● **Task item**:
Repeat the entries without change, omitting the pictures.

Extracted material: Begin

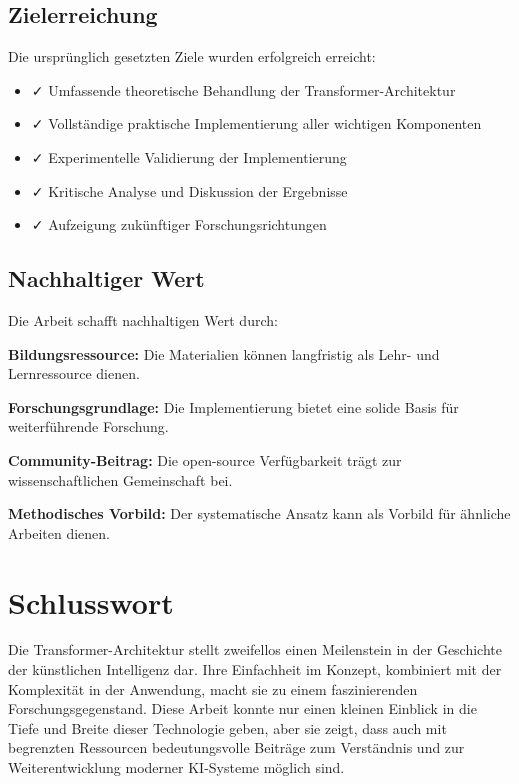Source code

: \subsection{Zielerreichung}

Die ursprünglich gesetzten Ziele wurden erfolgreich erreicht:

\begin{itemize}
    \item ✓ Umfassende theoretische Behandlung der Transformer-Architektur
    \item ✓ Vollständige praktische Implementierung aller wichtigen Komponenten
    \item ✓ Experimentelle Validierung der Implementierung
    \item ✓ Kritische Analyse und Diskussion der Ergebnisse
    \item ✓ Aufzeigung zukünftiger Forschungsrichtungen
\end{itemize}

\subsection{Nachhaltiger Wert}

Die Arbeit schafft nachhaltigen Wert durch:

\textbf{Bildungsressource:} Die Materialien können langfristig als Lehr- und Lernressource dienen.

\textbf{Forschungsgrundlage:} Die Implementierung bietet eine solide Basis für weiterführende Forschung.

\textbf{Community-Beitrag:} Die open-source Verfügbarkeit trägt zur wissenschaftlichen Gemeinschaft bei.

\textbf{Methodisches Vorbild:} Der systematische Ansatz kann als Vorbild für ähnliche Arbeiten dienen.

\section{Schlusswort}

Die Transformer-Architektur stellt zweifellos einen Meilenstein in der Geschichte der künstlichen Intelligenz dar. Ihre Einfachheit im Konzept, kombiniert mit der Komplexität in der Anwendung, macht sie zu einem faszinierenden Forschungsgegenstand. Diese Arbeit konnte nur einen kleinen Einblick in die Tiefe und Breite dieser Technologie geben, aber sie zeigt, dass auch mit begrenzten Ressourcen bedeutungsvolle Beiträge zum Verständnis und zur Weiterentwicklung moderner KI-Systeme möglich sind.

Extracted material: End

● **Written reply**:
Source code

: \subsection{Zielerreichung}

Die ursprünglich gesetzten Ziele wurden erfolgreich erreicht:

\begin{itemize}
    \item ✓ Umfassende theoretische Behandlung der Transformer-Architektur
    \item ✓ Vollständige praktische Implementierung aller wichtigen Komponenten
    \item ✓ Experimentelle Validierung der Implementierung
    \item ✓ Kritische Analyse und Diskussion der Ergebnisse
    \item ✓ Aufzeigung zukünftiger Forschungsrichtungen
\end{itemize}

\subsection{Nachhaltiger Wert}

Die Arbeit schafft nachhaltigen Wert durch:

\textbf{Bildungsressource:} Die Materialien können langfristig als Lehr- und Lernressource dienen.

\textbf{Forschungsgrundlage:} Die Implementierung bietet eine solide Basis für weiterführende Forschung.

\textbf{Community-Beitrag:} Die open-source Verfügbarkeit trägt zur wissenschaftlichen Gemeinschaft bei.

\textbf{Methodisches Vorbild:} Der systematische Ansatz kann als Vorbild für ähnliche Arbeiten dienen.

\section{Schlusswort}

Die Transformer-Architektur stellt zweifellos einen Meilenstein in der Geschichte der künstlichen Intelligenz dar. Ihre Einfachheit im Konzept, kombiniert mit der Komplexität in der Anwendung, macht sie zu einem faszinierenden Forschungsgegenstand. Diese Arbeit konnte nur einen kleinen Einblick in die Tiefe und Breite dieser Technologie geben, aber sie zeigt, dass auch mit begrenzten Ressourcen bedeutungsvolle Beiträge zum Verständnis und zur Weiterentwicklung moderner KI-Systeme möglich sind.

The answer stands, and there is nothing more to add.